The Department created its new mega group by merging its enforcement operation with the division which conducts DFS’ civil and criminal investigations (formerly known as the Financial Frauds and Consumer Protection or “FFCP”). The CPFE’s creation follows DFS’ pronouncement last year that it was prepared to step in to “fill voids” in areas where consumer and market protections are rolled back on the federal level. The announcement also follows the news that the Consumer Finance Protection Bureau (“CFPB”) will adjust its focus from enforcement to “preventing harm”. The Bureau’s shift in approach was announced by Kathleen L. Kraninger during her first policy address as the CFPB’s new Director on April 17, 2019. Director Kraninger expressed the “hope that our emphasis on prevention will mean that we need our enforcement tool less often.”
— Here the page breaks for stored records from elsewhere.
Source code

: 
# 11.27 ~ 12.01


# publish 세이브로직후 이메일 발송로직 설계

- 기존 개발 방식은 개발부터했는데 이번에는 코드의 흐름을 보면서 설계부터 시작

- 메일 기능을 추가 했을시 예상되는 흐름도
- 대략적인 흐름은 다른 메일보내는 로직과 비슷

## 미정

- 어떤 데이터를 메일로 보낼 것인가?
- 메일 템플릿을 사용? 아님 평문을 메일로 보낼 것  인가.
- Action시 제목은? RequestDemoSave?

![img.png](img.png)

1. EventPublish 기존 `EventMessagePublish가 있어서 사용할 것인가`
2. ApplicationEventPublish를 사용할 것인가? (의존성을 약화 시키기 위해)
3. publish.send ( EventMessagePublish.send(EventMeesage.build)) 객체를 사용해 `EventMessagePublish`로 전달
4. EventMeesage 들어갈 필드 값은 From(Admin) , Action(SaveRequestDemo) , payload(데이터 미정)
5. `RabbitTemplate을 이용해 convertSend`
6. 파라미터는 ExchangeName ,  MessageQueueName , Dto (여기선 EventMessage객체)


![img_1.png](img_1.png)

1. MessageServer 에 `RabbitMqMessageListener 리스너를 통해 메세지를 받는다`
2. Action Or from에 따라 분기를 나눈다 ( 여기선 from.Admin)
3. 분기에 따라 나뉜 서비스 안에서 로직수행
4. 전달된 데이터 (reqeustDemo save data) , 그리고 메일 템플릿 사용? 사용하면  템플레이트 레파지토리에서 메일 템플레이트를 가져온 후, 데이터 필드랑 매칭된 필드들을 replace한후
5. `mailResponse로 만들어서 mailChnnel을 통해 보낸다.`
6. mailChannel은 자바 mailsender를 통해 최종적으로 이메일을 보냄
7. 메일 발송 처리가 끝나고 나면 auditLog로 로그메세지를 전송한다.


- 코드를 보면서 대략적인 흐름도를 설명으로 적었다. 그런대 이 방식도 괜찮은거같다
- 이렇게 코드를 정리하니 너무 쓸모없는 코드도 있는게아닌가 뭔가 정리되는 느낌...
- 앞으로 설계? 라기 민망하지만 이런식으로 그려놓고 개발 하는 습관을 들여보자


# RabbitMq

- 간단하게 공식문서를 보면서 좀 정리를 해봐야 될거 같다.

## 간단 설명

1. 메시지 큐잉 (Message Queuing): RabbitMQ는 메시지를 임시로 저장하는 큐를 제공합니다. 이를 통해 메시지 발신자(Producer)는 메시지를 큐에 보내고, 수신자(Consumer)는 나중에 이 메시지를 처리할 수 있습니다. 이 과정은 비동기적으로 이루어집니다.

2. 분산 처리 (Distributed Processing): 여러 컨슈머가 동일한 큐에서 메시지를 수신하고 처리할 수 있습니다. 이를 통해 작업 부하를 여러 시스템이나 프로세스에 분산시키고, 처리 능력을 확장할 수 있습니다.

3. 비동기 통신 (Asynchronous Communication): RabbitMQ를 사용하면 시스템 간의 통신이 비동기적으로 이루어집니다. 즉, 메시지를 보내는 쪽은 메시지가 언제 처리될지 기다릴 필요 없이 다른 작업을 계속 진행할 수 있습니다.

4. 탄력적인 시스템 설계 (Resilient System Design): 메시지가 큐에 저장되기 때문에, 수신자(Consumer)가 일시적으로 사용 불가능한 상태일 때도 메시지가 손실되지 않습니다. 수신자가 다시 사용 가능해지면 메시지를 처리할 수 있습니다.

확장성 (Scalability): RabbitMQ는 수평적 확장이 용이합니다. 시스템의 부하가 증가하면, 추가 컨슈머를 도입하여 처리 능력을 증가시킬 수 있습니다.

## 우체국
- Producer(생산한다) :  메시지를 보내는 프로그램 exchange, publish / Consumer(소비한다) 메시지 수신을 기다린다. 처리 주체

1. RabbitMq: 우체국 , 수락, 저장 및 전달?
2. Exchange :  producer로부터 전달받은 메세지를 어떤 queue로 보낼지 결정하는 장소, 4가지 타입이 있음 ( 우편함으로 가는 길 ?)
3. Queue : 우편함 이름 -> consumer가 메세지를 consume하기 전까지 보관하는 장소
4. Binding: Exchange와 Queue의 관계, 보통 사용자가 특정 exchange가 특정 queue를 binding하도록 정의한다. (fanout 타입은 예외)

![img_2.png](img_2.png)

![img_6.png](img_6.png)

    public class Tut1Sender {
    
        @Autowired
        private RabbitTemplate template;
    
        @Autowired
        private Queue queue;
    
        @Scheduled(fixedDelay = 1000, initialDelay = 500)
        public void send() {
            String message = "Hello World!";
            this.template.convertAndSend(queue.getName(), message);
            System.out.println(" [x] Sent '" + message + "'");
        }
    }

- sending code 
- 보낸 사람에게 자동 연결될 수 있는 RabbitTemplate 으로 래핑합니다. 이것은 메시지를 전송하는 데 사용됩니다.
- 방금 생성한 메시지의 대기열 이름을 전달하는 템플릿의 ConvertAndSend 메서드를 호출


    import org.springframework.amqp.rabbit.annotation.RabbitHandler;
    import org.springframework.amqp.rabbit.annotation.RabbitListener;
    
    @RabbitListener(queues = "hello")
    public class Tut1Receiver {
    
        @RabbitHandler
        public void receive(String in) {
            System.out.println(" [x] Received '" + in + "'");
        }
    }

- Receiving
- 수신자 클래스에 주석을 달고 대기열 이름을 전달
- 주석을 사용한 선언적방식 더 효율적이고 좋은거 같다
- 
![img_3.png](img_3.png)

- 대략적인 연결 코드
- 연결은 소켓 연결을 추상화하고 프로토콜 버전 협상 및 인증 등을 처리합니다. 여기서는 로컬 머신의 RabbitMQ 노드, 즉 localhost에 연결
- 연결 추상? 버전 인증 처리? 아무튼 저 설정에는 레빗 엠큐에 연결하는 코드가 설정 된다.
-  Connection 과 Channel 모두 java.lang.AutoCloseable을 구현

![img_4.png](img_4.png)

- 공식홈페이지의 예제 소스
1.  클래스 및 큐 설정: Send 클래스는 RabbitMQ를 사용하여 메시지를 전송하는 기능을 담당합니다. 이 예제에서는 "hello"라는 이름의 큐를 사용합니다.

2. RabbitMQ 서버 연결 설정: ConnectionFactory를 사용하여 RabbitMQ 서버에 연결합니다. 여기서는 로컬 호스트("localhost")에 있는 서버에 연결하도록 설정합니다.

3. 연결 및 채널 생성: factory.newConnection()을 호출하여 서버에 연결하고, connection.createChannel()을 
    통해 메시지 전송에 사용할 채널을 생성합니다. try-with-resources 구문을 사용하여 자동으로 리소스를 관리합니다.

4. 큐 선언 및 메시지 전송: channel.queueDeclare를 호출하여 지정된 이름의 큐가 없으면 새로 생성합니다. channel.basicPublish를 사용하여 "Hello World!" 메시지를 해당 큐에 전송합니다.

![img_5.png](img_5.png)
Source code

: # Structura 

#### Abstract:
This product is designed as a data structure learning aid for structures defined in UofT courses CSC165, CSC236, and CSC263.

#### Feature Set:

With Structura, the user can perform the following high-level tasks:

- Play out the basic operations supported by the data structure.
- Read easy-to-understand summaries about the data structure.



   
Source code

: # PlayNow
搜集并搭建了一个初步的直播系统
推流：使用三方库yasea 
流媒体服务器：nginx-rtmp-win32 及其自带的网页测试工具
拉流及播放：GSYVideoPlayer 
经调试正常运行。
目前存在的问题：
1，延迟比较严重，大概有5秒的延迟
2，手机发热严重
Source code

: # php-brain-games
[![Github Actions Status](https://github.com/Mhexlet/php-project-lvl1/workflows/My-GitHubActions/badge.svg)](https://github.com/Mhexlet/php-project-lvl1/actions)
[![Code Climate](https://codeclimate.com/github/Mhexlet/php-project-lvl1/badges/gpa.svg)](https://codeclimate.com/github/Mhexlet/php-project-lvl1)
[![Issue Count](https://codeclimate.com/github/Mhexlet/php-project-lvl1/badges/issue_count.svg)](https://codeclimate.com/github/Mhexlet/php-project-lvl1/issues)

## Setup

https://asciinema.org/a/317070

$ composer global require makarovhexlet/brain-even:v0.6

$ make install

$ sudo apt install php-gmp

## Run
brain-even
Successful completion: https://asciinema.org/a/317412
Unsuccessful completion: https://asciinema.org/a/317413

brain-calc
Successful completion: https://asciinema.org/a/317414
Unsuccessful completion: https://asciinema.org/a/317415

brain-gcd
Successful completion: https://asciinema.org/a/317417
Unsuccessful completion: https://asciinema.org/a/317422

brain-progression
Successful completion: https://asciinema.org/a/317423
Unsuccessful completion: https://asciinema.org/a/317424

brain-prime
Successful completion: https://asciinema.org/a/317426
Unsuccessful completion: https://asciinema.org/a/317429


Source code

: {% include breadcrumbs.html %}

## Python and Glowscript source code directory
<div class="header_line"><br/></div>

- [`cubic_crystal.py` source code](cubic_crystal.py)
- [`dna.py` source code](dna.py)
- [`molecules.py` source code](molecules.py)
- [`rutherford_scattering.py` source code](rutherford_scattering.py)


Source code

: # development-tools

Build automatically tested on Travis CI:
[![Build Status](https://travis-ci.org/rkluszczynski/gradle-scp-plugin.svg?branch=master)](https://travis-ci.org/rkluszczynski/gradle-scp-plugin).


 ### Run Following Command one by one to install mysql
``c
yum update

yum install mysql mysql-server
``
The CPFE division will be headed by Katherine A. Lemire, who is expected to draw upon her decade of prosecutorial experience at the federal (Assistant United States Attorney in the Southern District of New York) and state (Assistant District Attorney in the New York County District Attorney’s Office) levels. During her time in the Manhattan U.S. Attorney’s office, Ms. Lemire’s work included the prosecution of disgraced political donor Norman Hsu – sentenced to over 24 years in prison – and the corruption conviction of City Council Member Miguel Martinez. Referred to by the NY Daily News as a “legal Howitzer,” Ms. Lemire also served as special counsel to then-NYPD Commissioner Raymond Kelly.
Upon entering the private sector, Ms. Lemire founded an international compliance and investigative services firm. As part of a 2017 roundtable discussion on “How to Conduct Internal Investigations Efficiently and Effectively,” the new CPFE head shared the following insights on effectively working with government investigators to “narrow the scope” of subpoena requests in order to minimize client costs and business disruption:
Remember that prosecutors are people too … they can be reasonable. If confronted with a very broad subpoena seeking, for example, a large swath of documents over the course of years, it may make sense to call the prosecutor and find out whether you may narrow the scope of responsive documents. Often, prosecutors will provide specifics regarding the target of the investigation, and work with you to produce documents in a time-efficient manner. Prosecutors typically have investigative priorities, and if you can provide a proposed schedule for document/materials production, they will often work with you so that they can get what they need the most in a rapid fashion. Relatedly, you may be able to spare yourself producing materials that are not within the actual scope of materials needed. While they are the “expert” in the investigation, you are the “expert” in your business — prosecutors may be asking for materials they do not actually need, and with some education from you, you may be able to narrow the scope of the investigation.
The unveiling of its new “mini CFPB” marks yet another recent DFS milestone, highlights of which include over three billion dollars in fines imposed as a result of investigations into foreign exchange trade rigging, and the issuance of “whistleblower” guidance to all DFS-regulated entities. The whistleblower guidance is especially significant in light of the Department’s position that “a robust whistleblowing program is an essential element of a comprehensive compliance program for regulated financial service companies”. And, while not intended to provide a “one size fits all” model, the guidance sets forth ten “important principles and practices” of an “effective whistleblowing program”:
- Whistleblower reporting channels are independent, well-publicized, easy to access, and consistent;
- Strong protections to guard whistleblower anonymity;
- Procedures to identify and manage potential conflicts of interest;
- Adequate staff training on how to receive and act upon whistleblower complaints, as well as manage investigations, referrals and escalations;
- Procedures to investigate allegations of wrongdoing;
- Procedures to ensure valid complaints are followed-up appropriately;
- Protections against whistleblower retaliation;
- Confidential process;
- Appropriate internal and external oversight of the whistleblowing function; and
- Culture of top-down support for the whistleblowing function.
On May 22, 2019 the Department launched a new Cybersecurity division, advertised as the “first of its kind at a banking or insurance regulator” which will focus on “protecting consumers and industries from cyber threats.” The emergence of DFS’ new Cybersecurity division follows the Department’s signature enactment, its 2018 cybersecurity law (23 NYCRR 500) upon which the FTC has “primarily based” its latest proposed information security program requirements. The new division’s emergence “builds upon DFS’ nation-leading efforts to protect consumers and financial markers from cyberattacks” and also follows the March 1, 2019 deadline by which all DFS-regulated institutions were required to submit comprehensive risk-based cybersecurity programs for protecting consumer’s private data.
Justin Herring will head the new Cybersecurity division, joining DFS from the New Jersey U.S. Attorney’s Office where he served as Chief of the Cyber Crimes Unit and also worked as a member of the U.S. Attorney’s Economic Crimes Unit. The DFS signaled its intention to continue its efforts to combat cybercrime by “hiring additional experts as necessary,” in addition to utilizing and developing its personnel’s existing subject-matter expertise.
According to the DFS’ announcement, the role of the new Cybersecurity division will be to “enforce the Department’s cybersecurity regulations, advise on cybersecurity examinations, issue guidance on DFS’ cybersecurity regulations, and conduct cyber-related investigations in coordination with the Consumer Protection and Enforcement Division.”